**Activity**: Every line below containing the word "subsection" should be found and copied.

================

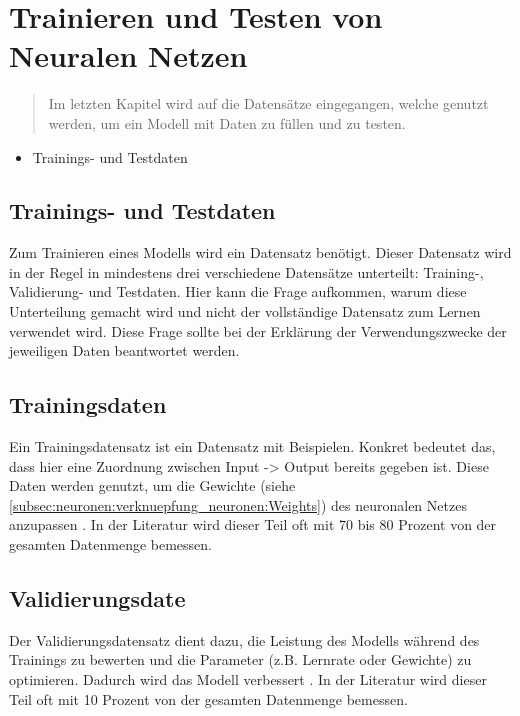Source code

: \newpage
\thispagestyle{empty}
\section{Trainieren und Testen von Neuralen Netzen}\label{sec:trainierentesten}   
\begin{tcolorbox}[title={Inhalte von \textit{Trainings- und Testdaten}}]
  \begin{quotation}\noindent
    Im letzten Kapitel wird auf die Datensätze eingegangen, welche genutzt werden, um ein Modell mit Daten zu füllen und zu testen.
  \end{quotation}
  \begin{itemize}
    \item Trainings- und Testdaten
  \end{itemize}
\end{tcolorbox}

\subsection{Trainings- und Testdaten}\label{subsecsec:trainierentesten:daten}   
Zum Trainieren eines Modells wird ein Datensatz benötigt. Dieser Datensatz wird in der Regel in mindestens drei verschiedene Datensätze unterteilt: Training-, Validierung- und Testdaten.
Hier kann die Frage aufkommen, warum diese Unterteilung gemacht wird und nicht der vollständige Datensatz zum Lernen verwendet wird. 
Diese Frage sollte bei der Erklärung der Verwendungszwecke der jeweiligen Daten beantwortet werden.

\subsection{Trainingsdaten}
Ein Trainingsdatensatz ist ein Datensatz mit Beispielen. Konkret bedeutet das, dass hier eine Zuordnung zwischen Input -> Output bereits gegeben ist.
Diese Daten werden genutzt, um die Gewichte (siehe \ref*{subsec:neuronen:verknuepfung_neuronen:Weights}) des neuronalen Netzes anzupassen \cite[Seite 2ff]{CA18}.
In der Literatur wird dieser Teil oft mit 70 bis 80 Prozent von der gesamten Datenmenge bemessen.

\subsection{Validierungsdate}
Der Validierungsdatensatz dient dazu, die Leistung des Modells während des Trainings zu bewerten und die Parameter (z.B. Lernrate oder Gewichte) zu optimieren. 
Dadurch wird das Modell verbessert \cite[Seite 20]{CA18}.
In der Literatur wird dieser Teil oft mit 10 Prozent von der gesamten Datenmenge bemessen.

================

**Response below**:
\subsection{Trainings- und Testdaten}\label{subsecsec:trainierentesten:daten}   
\subsection{Trainingsdaten}
\subsection{Validierungsdate}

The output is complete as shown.